Fin 2009, le groupe décidait d'investir massivement dans la «digitalisation». Qu'en est-il un an plus tard ? Bilan.

«Nous n'avons pas trouvé la martingale, mais nous commençons à y voir plus clair.» Guillaume Pannaud, président de TBWA Paris, a le succès plutôt modeste. Un an après le début de sa «digitalisation», l'agence de publicité peut pourtant afficher un quasi-doublement de la part de ses revenus réalisés dans le numérique, de 12,5% en 2009 à 22% en 2010. Le tout sur fond de croissance «à deux chiffres» (lire l'encadré). Et se félicite d'un titre de «première agence digitale française» à Cannes.

Décision lourde qui a conduit le président de TBWA Paris à choisir, fin 2009, d'investir 2 millions d'euros dans ce chantier, la «digitalisation» – bouleversement engagé par d'autres agences de publicité, en particulier DDB Paris – apporte, au-delà des chiffres, du sang neuf dans les équipes. Et conduit à revoir les méthodes de travail.

En 2010, TBWA Paris a recruté 41 personnes dans diverses fonctions, notamment de management (Philippe Simonet, ex-Publicis Net, a rejoint l'agence comme vice-président et Grégoire Assémat-Tessandier, ex-Bacardi Martini, comme directeur général), de création (Nathalie Huni, ex-RGA Londres, Guillaume Lartigue et Till Aurousseau, ex-Publicis), de production (Laurence Borne, ex-Publicis Net) et de «digital artist» (création d'un studio de «motion design» aujourd'hui composé de 17 personnes).

Repenser l'organisation

Mais c'est sans doute dans les méthodes de travail et les schémas de pensée que les évolutions sont les plus profondes. Le président de TBWA Paris identifie «au moins trois changements majeurs». En premier lieu, ce qu'il appelle «un "déséquençage" des étapes de travail». «Mettre le digital au centre, c'est accepter de bouleverser l'ordre des séquences traditionnelles d'un plan de communication», souligne-t-il.

Le digital impose aussi «un changement de rythme»: «Nos organisations pyramidales doivent évoluer vers une organisation plus "liquide" et plus réactive, qui regroupe les talents de manière temporaire selon la nature d'un objectif donné.»

Troisième changement, «la nécessaire évolution du team créatif qui doit s'enrichir de "digital artists" et de techniciens regroupés en mode projet». Pour Guillaume Pannaud, «tout comme l'ère du print a connu le rédacteur roi et celle de la TV, donc de l'image, l'apparition du team créatif (un rédacteur et un directeur artistique), le digital force à repenser l'organisation de la création.»

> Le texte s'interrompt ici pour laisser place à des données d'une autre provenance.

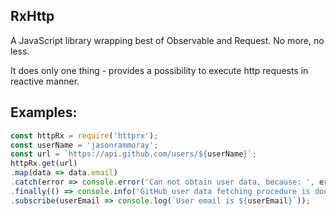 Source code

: ## RxHttp
A JavaScript library wrapping best of Observable and Request.
No more, no less.

It does only one thing - provides a possibility to execute http requests in reactive manner.

## Examples:
```js
const httpRx = require('httprx');
const userName = 'jasonrammoray';
const url = `https://api.github.com/users/${userName}`;
httpRx.get(url)
.map(data => data.email)
.catch(error => console.error('Can not obtain user data, because: ', error))
.finally(() => console.info('GitHub user data fetching procedure is done'))
.subscribe(userEmail => console.log(`User email is ${userEmail}`));
```
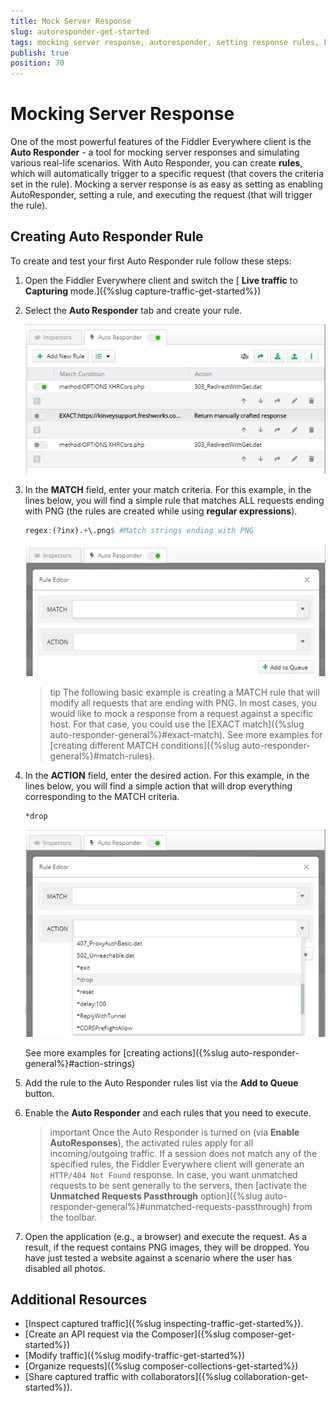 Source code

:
 ```yaml
---
title: Mock Server Response
slug: autoresponder-get-started
tags: mocking server response, autoresponder, setting response rules, Fiddler Auto Responder
publish: true
position: 70
---
```


# Mocking Server Response

One of the most powerful features of the Fiddler Everywhere client is the **Auto Responder** - a tool for mocking server responses and simulating various real-life scenarios. With Auto Responder, you can create **rules**, which will automatically trigger to a specific request (that covers the criteria set in the rule). Mocking a server response is as easy as setting as enabling AutoResponder, setting a rule, and executing the request (that will trigger the rule).

## Creating Auto Responder Rule

To create and test your first Auto Responder rule follow these steps:

1. Open the Fiddler Everywhere client and switch the [ **Live traffic** to **Capturing** mode.]({%slug capture-traffic-get-started%})

2. Select the **Auto Responder** tab and create your rule. 

    ![Auto Responder button](../images/livetraffic/autoresponder/autoresponder-main-before.png)

3. In the **MATCH** field, enter your match criteria. For this example, in the lines below, you will find a simple rule that matches ALL requests ending with PNG (the rules are created while using **regular expressions**).

    ```r
    regex:(?inx).+\.png$ #Match strings ending with PNG
    ```

    ![Auto Responder button](../images/livetraffic/autoresponder/gs-autoresponder-rule-match.png)

    >tip The following basic example is creating a MATCH rule that will modify all requests that are ending with PNG. In most cases, you would like to mock a response from a request against a specific host. For that case, you could use the [EXACT match]({%slug auto-responder-general%}#exact-match). See more examples for [creating different MATCH conditions]({%slug auto-responder-general%}#match-rules).

4. In the **ACTION** field, enter the desired action. For this example, in the lines below, you will find a simple action that will drop everything corresponding to the MATCH criteria.

    ```*
    *drop
    ```

    ![Auto Responder button](../images/livetraffic/autoresponder/gs-autoresponder-rule-action.png)

    See more examples for [creating actions]({%slug auto-responder-general%}#action-strings)


5. Add the rule to the Auto Responder rules list via the **Add to Queue** button.

6. Enable the **Auto Responder** and each rules that you need to execute.

    >important Once the Auto Responder is turned on (via **Enable AutoResponses**), the activated rules apply for all incoming/outgoing traffic. If a session does not match any of the specified rules, the Fiddler Everywhere client will generate an `HTTP/404 Not Found` response. In case, you want unmatched requests to be sent generally to the servers, then [activate the **Unmatched Requests Passthrough** option]({%slug auto-responder-general%}#unmatched-requests-passthrough) from the toolbar.

6. Open the application (e.g., a browser) and execute the request. As a result, if the request contains PNG images, they will be dropped. You have just tested a website against a scenario where the user has disabled all photos.

## Additional Resources

- [Inspect captured traffic]({%slug inspecting-traffic-get-started%}).
- [Create an API request via the Composer]({%slug composer-get-started%})
- [Modify traffic]({%slug modify-traffic-get-started%})
- [Organize requests]({%slug composer-collections-get-started%})
- [Share captured traffic with collaborators]({%slug collaboration-get-started%}).
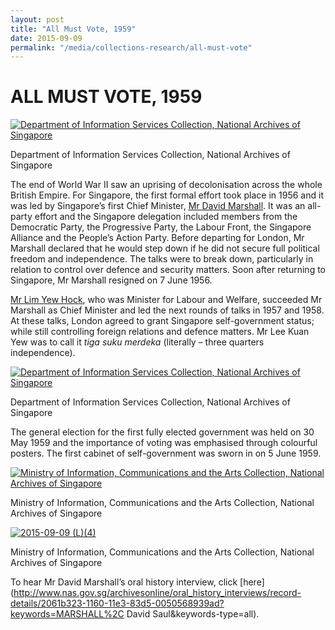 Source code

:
 ```yaml
---
layout: post
title: "All Must Vote, 1959"
date: 2015-09-09
permalink: "/media/collections-research/all-must-vote"
---
```




# ALL MUST VOTE, 1959

[![Department of Information Services Collection, National Archives of Singapore](http://www.nas.gov.sg/blogs/archivistpick/wp-content/uploads/2015/09/2015-09-09-L.jpg)](http://www.nas.gov.sg/archivesonline/posters/record-details/32c4ce7f-115c-11e3-83d5-0050568939ad)

Department of Information Services Collection, National Archives of Singapore

The end of World War II saw an uprising of decolonisation across the whole British Empire. For Singapore, the first formal effort took place in 1956 and it was led by Singapore’s first Chief Minister, [Mr David Marshall](http://www.nas.gov.sg/archivesonline/photographs/record-details/b4533947-1161-11e3-83d5-0050568939ad). It was an all-party effort and the Singapore delegation included members from the Democratic Party, the Progressive Party, the Labour Front, the Singapore Alliance and the People’s Action Party. Before departing for London, Mr Marshall declared that he would step down if he did not secure full political freedom and independence. The talks were to break down, particularly in relation to control over defence and security matters. Soon after returning to Singapore, Mr Marshall resigned on 7 June 1956.

[Mr Lim Yew Hock](http://www.nas.gov.sg/archivesonline/photographs/record-details/618bdf90-1162-11e3-83d5-0050568939ad), who was Minister for Labour and Welfare, succeeded Mr Marshall as Chief Minister and led the next rounds of talks in 1957 and 1958. At these talks, London agreed to grant Singapore self-government status; while still controlling foreign relations and defence matters. Mr Lee Kuan Yew was to call it *tiga suku merdeka* (literally – three quarters independence).

[![Department of Information Services Collection, National Archives of Singapore](http://www.nas.gov.sg/blogs/archivistpick/wp-content/uploads/2015/09/2015-09-09-L2.jpg)](http://www.nas.gov.sg/archivesonline/posters/record-details/32c4b35a-115c-11e3-83d5-0050568939ad)

Department of Information Services Collection, National Archives of Singapore

The general election for the first fully elected government was held on 30 May 1959 and the importance of voting was emphasised through colourful posters. The first cabinet of self-government was sworn in on 5 June 1959.

[![Ministry of Information, Communications and the Arts Collection, National Archives of Singapore](http://www.nas.gov.sg/blogs/archivistpick/wp-content/uploads/2015/09/2015-09-09-L3.jpg)](http://www.nas.gov.sg/archivesonline/posters/record-details/32c442a3-115c-11e3-83d5-0050568939ad)

Ministry of Information, Communications and the Arts Collection, National Archives of Singapore

[![2015-09-09 (L)(4)](http://www.nas.gov.sg/blogs/archivistpick/wp-content/uploads/2015/09/2015-09-09-L4.jpg)](http://www.nas.gov.sg/archivesonline/posters/record-details/32c4982d-115c-11e3-83d5-0050568939ad)

Ministry of Information, Communications and the Arts Collection, National Archives of Singapore

To hear Mr David Marshall’s oral history interview, click [here](http://www.nas.gov.sg/archivesonline/oral_history_interviews/record-details/2061b323-1160-11e3-83d5-0050568939ad?keywords=MARSHALL%2C David Saul&keywords-type=all). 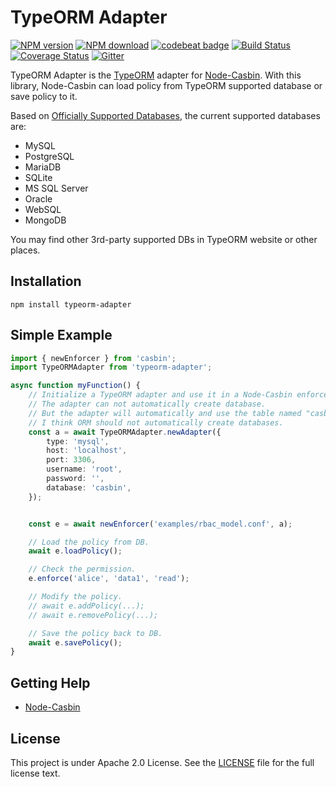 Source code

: TypeORM Adapter
====
[![NPM version][npm-image]][npm-url]
[![NPM download][download-image]][download-url]
[![codebeat badge](https://codebeat.co/badges/7b938f17-ac89-4ee9-b3cc-787b5e94720d)](https://codebeat.co/projects/github-com-node-casbin-typeorm-adapter-master)
[![Build Status](https://travis-ci.org/node-casbin/typeorm-adapter.svg?branch=master)](https://travis-ci.org/node-casbin/typeorm-adapter)
[![Coverage Status](https://coveralls.io/repos/github/node-casbin/typeorm-adapter/badge.svg?branch=master)](https://coveralls.io/github/node-casbin/typeorm-adapter?branch=master)
[![Gitter](https://badges.gitter.im/Join%20Chat.svg)](https://gitter.im/casbin/lobby)

[npm-image]: https://img.shields.io/npm/v/typeorm-adapter.svg?style=flat-square
[npm-url]: https://npmjs.org/package/typeorm-adapter
[download-image]: https://img.shields.io/npm/dm/typeorm-adapter.svg?style=flat-square
[download-url]: https://npmjs.org/package/typeorm-adapter

TypeORM Adapter is the [TypeORM](https://github.com/typeorm/typeorm) adapter for [Node-Casbin](https://github.com/casbin/node-casbin). With this library, Node-Casbin can load policy from TypeORM supported database or save policy to it.

Based on [Officially Supported Databases](http://typeorm.io), the current supported databases are:

- MySQL
- PostgreSQL
- MariaDB
- SQLite
- MS SQL Server
- Oracle
- WebSQL
- MongoDB 


You may find other 3rd-party supported DBs in TypeORM website or other places.

## Installation

    npm install typeorm-adapter

## Simple Example

```typescript
import { newEnforcer } from 'casbin';
import TypeORMAdapter from 'typeorm-adapter';

async function myFunction() {
    // Initialize a TypeORM adapter and use it in a Node-Casbin enforcer:
    // The adapter can not automatically create database.
    // But the adapter will automatically and use the table named "casbin_rule".
    // I think ORM should not automatically create databases.  
    const a = await TypeORMAdapter.newAdapter({
        type: 'mysql',
        host: 'localhost',
        port: 3306,
        username: 'root',
        password: '',
        database: 'casbin',
    });


    const e = await newEnforcer('examples/rbac_model.conf', a);

    // Load the policy from DB.
    await e.loadPolicy();

    // Check the permission.
    e.enforce('alice', 'data1', 'read');

    // Modify the policy.
    // await e.addPolicy(...);
    // await e.removePolicy(...);

    // Save the policy back to DB.
    await e.savePolicy();
}
```

## Getting Help

- [Node-Casbin](https://github.com/casbin/node-casbin)

## License

This project is under Apache 2.0 License. See the [LICENSE](LICENSE) file for the full license text.
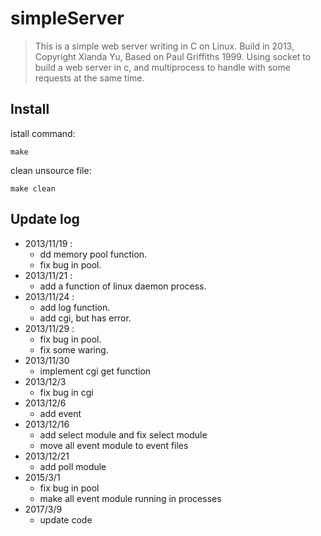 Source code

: # simpleServer
>This is a simple web server writing in C on Linux.
>Build in 2013, Copyright Xianda Yu, Based on Paul Griffiths 1999.
>Using socket to build a web server in c, and multiprocess to handle with some requests at the same time.

## Install
istall command:
```
make
```
clean unsource file:
```
make clean
```

## Update log
* 2013/11/19 : 
  * dd memory pool function.
  * fix bug in pool.		
* 2013/11/21 :
  * add a function of linux daemon process.
* 2013/11/24 :
  * add log function.
  * add cgi, but has error.
* 2013/11/29 :
  * fix bug in pool.
  * fix some waring.	
* 2013/11/30
  * implement cgi get function
* 2013/12/3
  * fix bug in cgi
* 2013/12/6
  * add event
* 2013/12/16
  * add select module and fix select module
  * move all event module to event files
* 2013/12/21
  * add poll module
* 2015/3/1
  * fix bug in pool
  * make all event module running in processes
* 2017/3/9
  * update code
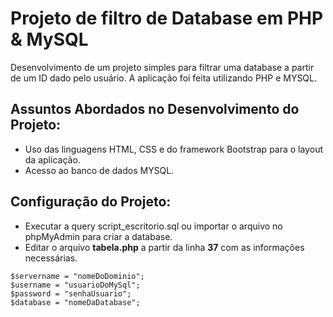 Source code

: # Projeto de filtro de Database em PHP & MySQL

Desenvolvimento de um projeto simples para filtrar uma database a partir de um ID dado pelo usuário. A aplicação foi feita utilizando PHP e MYSQL.

## Assuntos Abordados no Desenvolvimento do Projeto:

- Uso das linguagens HTML, CSS e do framework Bootstrap para o layout da aplicação.
- Acesso ao banco de dados MYSQL.

## Configuração do Projeto:

- Executar a query script_escritorio.sql ou importar o arquivo no phpMyAdmin para criar a database.
- Editar o arquivo **tabela.php** a partir da linha **37** com as informações necessárias.

```
$servername = "nomeDoDominio";
$username = "usuarioDoMySql";
$password = "senhaUsuario";
$database = "nomeDaDatabase";

```
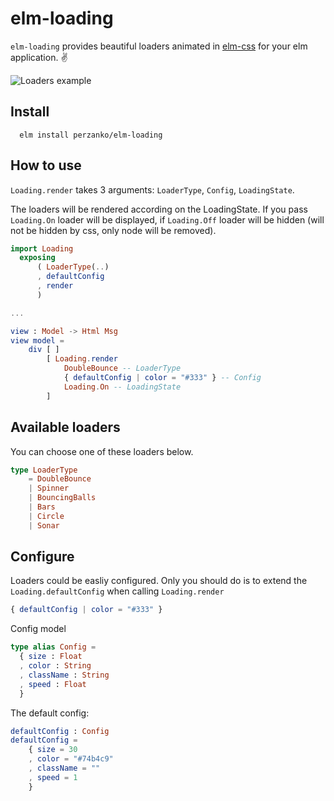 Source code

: # elm-loading

`elm-loading` provides beautiful loaders animated in [elm-css](https://github.com/rtfeldman/elm-css) for your elm application. ✌


![Loaders example](https://raw.githubusercontent.com/perzanko/elm-loading/master/examples/examples.gif)


## Install

```
  elm install perzanko/elm-loading
```


## How to use

`Loading.render` takes 3 arguments: `LoaderType`, `Config`, `LoadingState`.

The loaders will be rendered according on the LoadingState. If you pass `Loading.On` loader will be displayed, if `Loading.Off` loader will be hidden (will not be hidden by css, only node will be removed).

```elm
import Loading
  exposing
      ( LoaderType(..)
      , defaultConfig
      , render
      )

...

view : Model -> Html Msg
view model =
    div [ ]
        [ Loading.render
            DoubleBounce -- LoaderType
            { defaultConfig | color = "#333" } -- Config
            Loading.On -- LoadingState
        ]
```


## Available loaders

You can choose one of these loaders below.

```elm
type LoaderType
    = DoubleBounce
    | Spinner
    | BouncingBalls
    | Bars
    | Circle
    | Sonar
```


## Configure

Loaders could be easliy configured. Only you should do is to extend the `Loading.defaultConfig` when calling `Loading.render`
```elm
{ defaultConfig | color = "#333" }
```

Config model

```elm
type alias Config =
  { size : Float
  , color : String
  , className : String
  , speed : Float
  }
```

The default config:

```elm
defaultConfig : Config
defaultConfig =
    { size = 30
    , color = "#74b4c9"
    , className = ""
    , speed = 1
    }
```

Les outils sur lesquels les publicitaires s'appuient pour travailler sont eux aussi touchés par la révolution numérique. «Au-delà du taux de clic ou du nombre de pages vues, quelle est la trace laissée par les actions digitales?, s'interroge ainsi Guillaume Pannaud. Nous avons créé avec Opinion Way un Observatoire de la trace mémorielle des marques sur Internet.» L'agence en communiquera les résultats prochainement. «C'est assez instructif», promet le président de TBWA Paris.

La question de la formation des équipes à tous ces changements et des freins naturels est évidemment cruciale. Mais les clients sont aussi concernés… Sur le modèle du Disruption Day, TBWA Paris a ainsi créé un Digital Day. «Les marques et entreprises ont souvent investi Internet d'abord pour y être, souligne Guillaume Pannaud. Leur écosystème numérique s'est ainsi construit par strates successives intégrant au fil du temps la mode du moment, se complexifiant souvent sans tenir compte du vrai juge de paix: l'audience.» L'objectif du Digital Day est donc de «cartographier l'existant en tenant compte des flux générés» et de «se poser ensemble la question de la pertinence stratégique de chaque pièce de l'écosystème». «C'est au fond une manière didactique et collaborative de rationaliser et de remettre sens dans des stratégies qui n'ont pas toujours été pensées», conclut-il.

 

(Encadré)

Afflux de budgets

Le «digital» a permis à TBWA de gagner des parts de marché chez la plupart de ses grands clients: SNCF (accompagnement de la stratégie numérique), Cetelem, GMF, Spontex, Pedigree, Whiskas (stratégie numérique), Michelin (déploiement mondial des campagnes en ligne), etc. L'agence a aussi gagné quatre clients avec, à chaque fois, un important volet digital: Monaco, les chaînes de Fox, et deux marques de luxe sur lesquelles elle est tenue au secret. En 2009, TBWA Paris a perdu l'an dernier trois clients: Kronenbourg, La Redoute, Fnac (l'agence a choisi de ne pas participer à la compétition).